'Robinhoodies' knew about pending layoffs weeks before the company decided to cull more staff
Hi. Aaron Weinman here. Robinhood cut about 23% of its staff earlier this week, following a first round of cuts in April. The pandemic darling has come back down to Earth, and today we learn that some of the axed 'Robinhoodies' knew what was coming.
More on that below — and you can listen to my rundown on the story in this morning's episode of The Refresh on Insider.
And of course, there's our Banker of the Week!
1. 'Robinhoodies' were tipped off to layoffs weeks ago. The company said it was shrinking office space and some managers warned of an impending "reorganization," Insider has learned.
The trading app laid off 23% of its staff on Tuesday, following a first round of cuts in April.
And the morale is grim. Former employees described a company laser focused on cutting costs, and a workforce with little clarity on their future with Robinhood.
"The company is hemorrhaging money," one ex-employee told Insider. "I believe in the mission itself, but people cannot trust us ever since GameStop."
Robinhood effectively brought stock-trading to everyone from your local barista to Wall Street's most trusted money managers. When we were cooped up at home in the early stages of the pandemic, Robinhood became a go-to app for folks with extra time and stimulus checks.
Now, a year after going public, Robinhood Chief Executive Vlad Tenev admitted the company added too much staff too quickly. His mea culpa also included an admission that Robinhood was not prepared for weaknesses in the economy.
Insider's Bianca Chan, Carter Johnson, and Asia Martin spoke with laid-off "Robinhoodies" about how they saw the writing on the wall.
And ICYMI - check out these stories the team at Insider have done on Robinhood's recent woes:
- Robinhood employees' internal messages to each other at the height of the GameStop trading frenzy.
- Robinhood has big crypto ambitions, but employees claim product delays, a cautious legal team, and turnover in leadership.
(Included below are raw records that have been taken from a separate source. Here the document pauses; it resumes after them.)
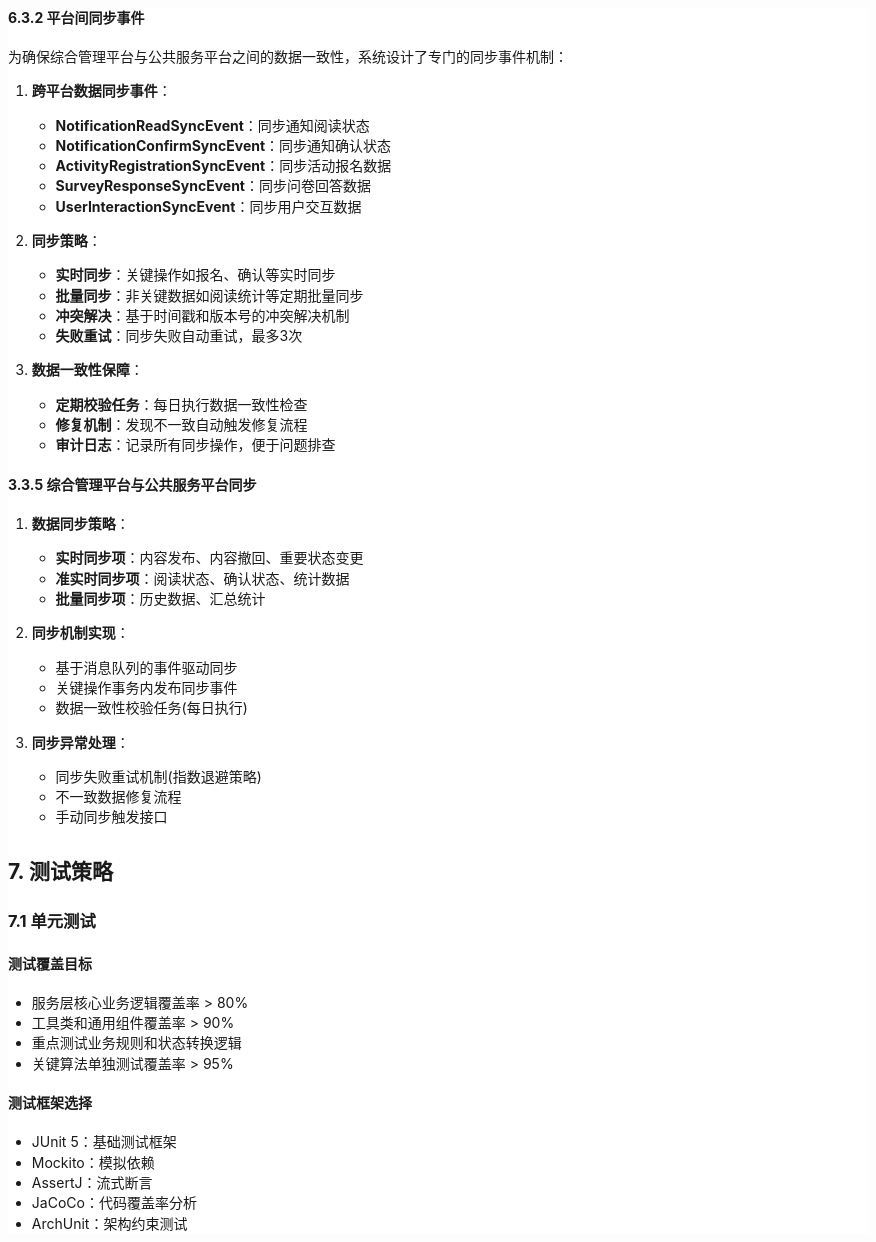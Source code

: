 #### 6.3.2 平台间同步事件

为确保综合管理平台与公共服务平台之间的数据一致性，系统设计了专门的同步事件机制：

1. **跨平台数据同步事件**：
   - **NotificationReadSyncEvent**：同步通知阅读状态
   - **NotificationConfirmSyncEvent**：同步通知确认状态
   - **ActivityRegistrationSyncEvent**：同步活动报名数据
   - **SurveyResponseSyncEvent**：同步问卷回答数据
   - **UserInteractionSyncEvent**：同步用户交互数据

2. **同步策略**：
   - **实时同步**：关键操作如报名、确认等实时同步
   - **批量同步**：非关键数据如阅读统计等定期批量同步
   - **冲突解决**：基于时间戳和版本号的冲突解决机制
   - **失败重试**：同步失败自动重试，最多3次

3. **数据一致性保障**：
   - **定期校验任务**：每日执行数据一致性检查
   - **修复机制**：发现不一致自动触发修复流程
   - **审计日志**：记录所有同步操作，便于问题排查

#### 3.3.5 综合管理平台与公共服务平台同步

1. **数据同步策略**：
   - **实时同步项**：内容发布、内容撤回、重要状态变更
   - **准实时同步项**：阅读状态、确认状态、统计数据
   - **批量同步项**：历史数据、汇总统计

2. **同步机制实现**：
   - 基于消息队列的事件驱动同步
   - 关键操作事务内发布同步事件
   - 数据一致性校验任务(每日执行)

3. **同步异常处理**：
   - 同步失败重试机制(指数退避策略)
   - 不一致数据修复流程
   - 手动同步触发接口

## 7. 测试策略

### 7.1 单元测试

#### 测试覆盖目标
- 服务层核心业务逻辑覆盖率 > 80%
- 工具类和通用组件覆盖率 > 90%
- 重点测试业务规则和状态转换逻辑
- 关键算法单独测试覆盖率 > 95%

#### 测试框架选择
- JUnit 5：基础测试框架
- Mockito：模拟依赖
- AssertJ：流式断言
- JaCoCo：代码覆盖率分析
- ArchUnit：架构约束测试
- Robinhood's founders were 'visibly shaken' in announcing layoffs, but there was not enough work and too many people.
- Talk of a Robinhood acquisition elicits visceral reactions from analysts and investors.
- GENERATION ROBINHOOD: How the trading app conditioned its inexperienced users to obsessively play the market.
In other news:
2. Inflation, rising rates, and the "crypto winter" are creating financial strain. That is an opportunity for bankruptcy experts. Meet 16 lawyers whose bankruptcy battles, from Revlon to JCPenney, have them set for a boom in business.
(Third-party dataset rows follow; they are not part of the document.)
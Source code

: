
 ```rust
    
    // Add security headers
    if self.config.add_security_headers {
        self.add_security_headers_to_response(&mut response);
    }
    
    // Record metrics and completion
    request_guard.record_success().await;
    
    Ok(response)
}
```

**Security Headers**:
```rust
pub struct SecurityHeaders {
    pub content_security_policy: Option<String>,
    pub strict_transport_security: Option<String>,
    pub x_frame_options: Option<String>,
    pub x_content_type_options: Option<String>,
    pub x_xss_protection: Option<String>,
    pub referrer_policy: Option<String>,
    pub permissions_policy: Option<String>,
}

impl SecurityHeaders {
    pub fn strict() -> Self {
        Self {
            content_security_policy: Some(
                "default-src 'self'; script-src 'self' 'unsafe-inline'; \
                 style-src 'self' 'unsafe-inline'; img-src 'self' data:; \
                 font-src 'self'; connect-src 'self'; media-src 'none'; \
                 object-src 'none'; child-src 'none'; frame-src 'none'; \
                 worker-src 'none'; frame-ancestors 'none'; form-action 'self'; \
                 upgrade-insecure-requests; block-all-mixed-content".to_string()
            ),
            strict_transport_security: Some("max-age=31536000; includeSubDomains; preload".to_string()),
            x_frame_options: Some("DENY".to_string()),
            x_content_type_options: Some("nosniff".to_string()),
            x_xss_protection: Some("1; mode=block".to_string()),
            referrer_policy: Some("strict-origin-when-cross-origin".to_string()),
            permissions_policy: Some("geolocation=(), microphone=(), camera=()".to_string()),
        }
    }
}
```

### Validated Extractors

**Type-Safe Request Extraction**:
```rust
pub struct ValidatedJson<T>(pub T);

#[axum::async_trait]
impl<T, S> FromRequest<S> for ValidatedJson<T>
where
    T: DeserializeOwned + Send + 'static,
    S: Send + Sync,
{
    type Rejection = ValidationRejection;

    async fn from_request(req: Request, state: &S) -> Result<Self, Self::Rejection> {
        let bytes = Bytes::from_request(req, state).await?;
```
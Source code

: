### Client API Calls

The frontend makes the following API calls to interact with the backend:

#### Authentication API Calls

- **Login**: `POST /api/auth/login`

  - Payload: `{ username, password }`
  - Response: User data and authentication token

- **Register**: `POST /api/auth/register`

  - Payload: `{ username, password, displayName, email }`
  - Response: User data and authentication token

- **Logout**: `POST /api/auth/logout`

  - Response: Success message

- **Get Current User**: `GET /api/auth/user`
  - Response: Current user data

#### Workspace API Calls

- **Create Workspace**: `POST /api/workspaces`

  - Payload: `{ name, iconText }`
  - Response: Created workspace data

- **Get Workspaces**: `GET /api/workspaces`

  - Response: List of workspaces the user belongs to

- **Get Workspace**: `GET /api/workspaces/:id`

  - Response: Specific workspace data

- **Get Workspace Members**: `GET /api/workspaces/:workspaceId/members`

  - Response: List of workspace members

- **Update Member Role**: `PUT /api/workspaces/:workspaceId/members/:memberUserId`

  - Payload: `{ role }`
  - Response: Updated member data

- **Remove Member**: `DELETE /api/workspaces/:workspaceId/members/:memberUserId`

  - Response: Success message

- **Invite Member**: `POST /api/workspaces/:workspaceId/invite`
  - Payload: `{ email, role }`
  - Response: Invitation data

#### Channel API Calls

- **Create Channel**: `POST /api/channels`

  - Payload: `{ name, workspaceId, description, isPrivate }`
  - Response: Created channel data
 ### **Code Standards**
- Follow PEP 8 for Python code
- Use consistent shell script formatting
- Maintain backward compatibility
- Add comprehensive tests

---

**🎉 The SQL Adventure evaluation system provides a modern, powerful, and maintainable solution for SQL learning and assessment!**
3. Ken Griffin's Citadel has trounced rivals from Millennium to ExodusPoint this year. It added to its lead in July as stock markets improved.
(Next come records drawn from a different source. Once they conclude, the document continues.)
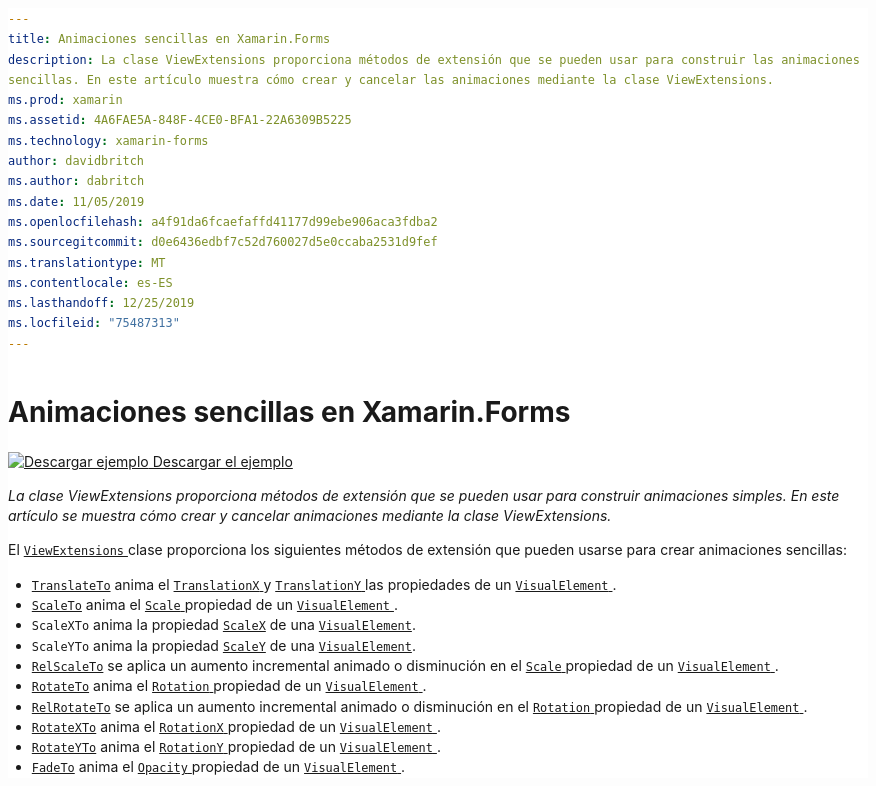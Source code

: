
 ```yaml
---
title: Animaciones sencillas en Xamarin.Forms
description: La clase ViewExtensions proporciona métodos de extensión que se pueden usar para construir las animaciones sencillas. En este artículo muestra cómo crear y cancelar las animaciones mediante la clase ViewExtensions.
ms.prod: xamarin
ms.assetid: 4A6FAE5A-848F-4CE0-BFA1-22A6309B5225
ms.technology: xamarin-forms
author: davidbritch
ms.author: dabritch
ms.date: 11/05/2019
ms.openlocfilehash: a4f91da6fcaefaffd41177d99ebe906aca3fdba2
ms.sourcegitcommit: d0e6436edbf7c52d760027d5e0ccaba2531d9fef
ms.translationtype: MT
ms.contentlocale: es-ES
ms.lasthandoff: 12/25/2019
ms.locfileid: "75487313"
---
```

# <a name="simple-animations-in-xamarinforms"></a>Animaciones sencillas en Xamarin.Forms

[![Descargar ejemplo](~/media/shared/download.png) Descargar el ejemplo](https://docs.microsoft.com/samples/xamarin/xamarin-forms-samples/userinterface-animation-basic)

_La clase ViewExtensions proporciona métodos de extensión que se pueden usar para construir animaciones simples. En este artículo se muestra cómo crear y cancelar animaciones mediante la clase ViewExtensions._

El [ `ViewExtensions` ](xref:Xamarin.Forms.ViewExtensions) clase proporciona los siguientes métodos de extensión que pueden usarse para crear animaciones sencillas:

- [`TranslateTo`](xref:Xamarin.Forms.ViewExtensions.TranslateTo(Xamarin.Forms.VisualElement,System.Double,System.Double,System.UInt32,Xamarin.Forms.Easing)) anima el [ `TranslationX` ](xref:Xamarin.Forms.VisualElement.TranslationX) y [ `TranslationY` ](xref:Xamarin.Forms.VisualElement.TranslationY) las propiedades de un [ `VisualElement` ](xref:Xamarin.Forms.VisualElement).
- [`ScaleTo`](xref:Xamarin.Forms.ViewExtensions.ScaleTo*) anima el [ `Scale` ](xref:Xamarin.Forms.VisualElement.Scale) propiedad de un [ `VisualElement` ](xref:Xamarin.Forms.VisualElement).
- `ScaleXTo` anima la propiedad [`ScaleX`](xref:Xamarin.Forms.VisualElement.ScaleX) de una [`VisualElement`](xref:Xamarin.Forms.VisualElement).
- `ScaleYTo` anima la propiedad [`ScaleY`](xref:Xamarin.Forms.VisualElement.ScaleY) de una [`VisualElement`](xref:Xamarin.Forms.VisualElement).
- [`RelScaleTo`](xref:Xamarin.Forms.ViewExtensions.RelScaleTo(Xamarin.Forms.VisualElement,System.Double,System.UInt32,Xamarin.Forms.Easing)) se aplica un aumento incremental animado o disminución en el [ `Scale` ](xref:Xamarin.Forms.VisualElement.Scale) propiedad de un [ `VisualElement` ](xref:Xamarin.Forms.VisualElement).
- [`RotateTo`](xref:Xamarin.Forms.ViewExtensions.RotateTo(Xamarin.Forms.VisualElement,System.Double,System.UInt32,Xamarin.Forms.Easing)) anima el [ `Rotation` ](xref:Xamarin.Forms.VisualElement.Rotation) propiedad de un [ `VisualElement` ](xref:Xamarin.Forms.VisualElement).
- [`RelRotateTo`](xref:Xamarin.Forms.ViewExtensions.RelRotateTo(Xamarin.Forms.VisualElement,System.Double,System.UInt32,Xamarin.Forms.Easing)) se aplica un aumento incremental animado o disminución en el [ `Rotation` ](xref:Xamarin.Forms.VisualElement.Rotation) propiedad de un [ `VisualElement` ](xref:Xamarin.Forms.VisualElement).
- [`RotateXTo`](xref:Xamarin.Forms.ViewExtensions.RotateXTo(Xamarin.Forms.VisualElement,System.Double,System.UInt32,Xamarin.Forms.Easing)) anima el [ `RotationX` ](xref:Xamarin.Forms.VisualElement.RotationX) propiedad de un [ `VisualElement` ](xref:Xamarin.Forms.VisualElement).
- [`RotateYTo`](xref:Xamarin.Forms.ViewExtensions.RotateYTo(Xamarin.Forms.VisualElement,System.Double,System.UInt32,Xamarin.Forms.Easing)) anima el [ `RotationY` ](xref:Xamarin.Forms.VisualElement.RotationY) propiedad de un [ `VisualElement` ](xref:Xamarin.Forms.VisualElement).
- [`FadeTo`](xref:Xamarin.Forms.ViewExtensions.FadeTo(Xamarin.Forms.VisualElement,System.Double,System.UInt32,Xamarin.Forms.Easing)) anima el [ `Opacity` ](xref:Xamarin.Forms.VisualElement.Opacity) propiedad de un [ `VisualElement` ](xref:Xamarin.Forms.VisualElement).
4. Staying on Griffin, the Citadel founder was put on a list of individuals subpoenaed by Twitter in its legal battle with Elon Musk. The notice for Griffin was filed as part of a slew of documents from Twitter and Musk, who is trying to get out of buying the social-media company.
5. Credit Suisse weighs cutting thousands of jobs, according to Bloomberg. The Swiss bank is expected to finalize the plans over the coming months.
6. Wall Street firms are going beyond traditional talent pools to hire climate scientists. Firms know that having better insights is invaluable, and they are willing to pay up to get it.
7. CVS Health is gearing up to buy a primary-care company this year. Here are seven companies the $132 billion retailer might acquire.
8. BlackRock has teamed with Coinbase in a crypto market expansion. The partnership will help clients oversee their Bitcoin exposure, according to this report from Bloomberg.
9. Welcome to the Great Salary Convergence — it is a seismic shift in how you're getting paid. Folks working in Dallas would rarely make the kind of cash as people in New York would, but remote workers have fled the coastal cities and kept their bigger paychecks.
10. And here's our Friday Banker of the Week. Meet Jenny Lee, a managing director who just left JPMorgan's leveraged-finance desk to further build investment firm Brigade Capital Management's private-credit business.
After nearly three decades at the Wall Street powerhouse, Lee is taking a leap of faith on the private-debt space, which has taken more market share from traditional banks' capital-markets businesses.